▶ _Problem to work on_:
Search the data below, and report every line in which "파라미터로" occurs.

▶ _Data supplied_:
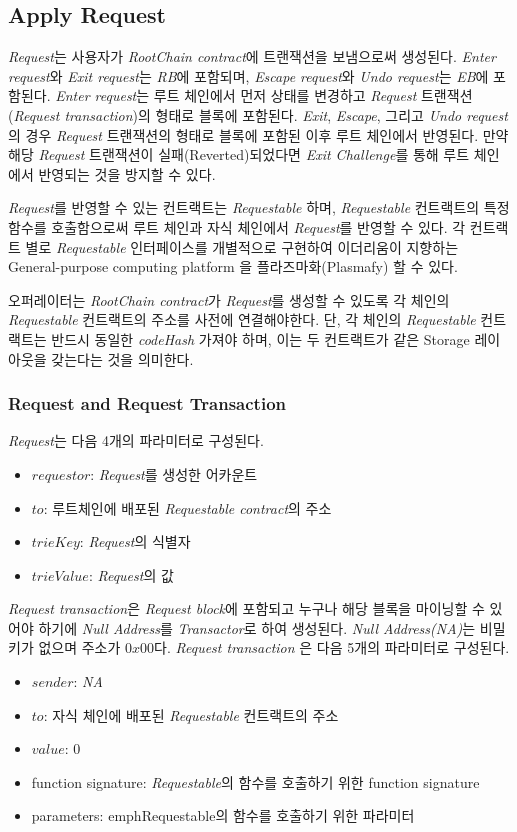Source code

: \documentclass[letterpaper, 11pt]{article}
\begin{document}
\subsection{Apply Request}
\begin{CJK}{UTF8}{mj}
\emph{Request}는 사용자가 \emph{RootChain contract}에 트랜잭션을 보냄으로써 생성된다. \emph{Enter request}와 \emph{Exit request}는 \emph{RB}에 포함되며, \emph{Escape request}와 \emph{Undo request}는 \emph{EB}에 포함된다. \emph{Enter request}는 루트 체인에서 먼저 상태를 변경하고 \emph{Request} 트랜잭션(\emph{Request transaction})의 형태로 블록에 포함된다. \emph{Exit}, \emph{Escape}, 그리고 \emph{Undo request}의 경우 \emph{Request} 트랜잭션의 형태로 블록에 포함된 이후 루트 체인에서 반영된다. 만약 해당 \emph{Request} 트랜잭션이 실패(Reverted)되었다면 \emph{Exit Challenge}를 통해 루트 체인에서 반영되는 것을 방지할 수 있다.

\emph{Request}를 반영할 수 있는 컨트랙트는 \emph{Requestable} 하며, \emph{Requestable} 컨트랙트의 특정 함수를 호출함으로써 루트 체인과 자식 체인에서 \emph{Request}를 반영할 수 있다. 각 컨트랙트 별로 \emph{Requestable} 인터페이스를 개별적으로 구현하여 이더리움이 지향하는 General-purpose computing platform 을 플라즈마화(Plasmafy) 할 수 있다.

오퍼레이터는 \emph{RootChain contract}가 \emph{Request}를 생성할 수 있도록 각 체인의 \emph{Requestable} 컨트랙트의 주소를 사전에 연결해야한다. 단, 각 체인의 \emph{Requestable} 컨트랙트는 반드시 동일한 \emph{codeHash} 가져야 하며, 이는 두 컨트랙트가 같은 Storage 레이아웃을 갖는다는 것을 의미한다.

\subsubsection{Request and Request Transaction}
\begin{CJK}{UTF8}{mj}
\emph{Request}는 다음 4개의 파라미터로 구성된다.
\begin{itemize}
\item $requestor$: \emph{Request}를 생성한 어카운트
\item $to$: 루트체인에 배포된 \emph{Requestable contract}의 주소
\item $trieKey$: \emph{Request}의 식별자
\item $trieValue$: \emph{Request}의 값
\end{itemize}

\emph{Request transaction}은 \emph{Request block}에 포함되고 누구나 해당 블록을 마이닝할 수 있어야 하기에 \emph{Null Address}를 \emph{Transactor}로 하여 생성된다. \emph{Null Address(NA)}는 비밀키가 없으며 주소가 $0x00$다.
\emph{Request transaction} 은 다음 5개의 파라미터로 구성된다.
\begin{itemize}
\item $sender$: \emph{NA}
\item $to$: 자식 체인에 배포된 \emph{Requestable} 컨트랙트의 주소
\item $value$: 0
\item function signature: \emph{Requestable}의 함수를 호출하기 위한 function signature
\item parameters: emph{Requestable}의 함수를 호출하기 위한 파라미터
\end{itemize}


\end{CJK}
\end{CJK}
\end{document}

▶ _Response_:
\emph{Request}는 다음 4개의 파라미터로 구성된다.
\emph{Request transaction} 은 다음 5개의 파라미터로 구성된다.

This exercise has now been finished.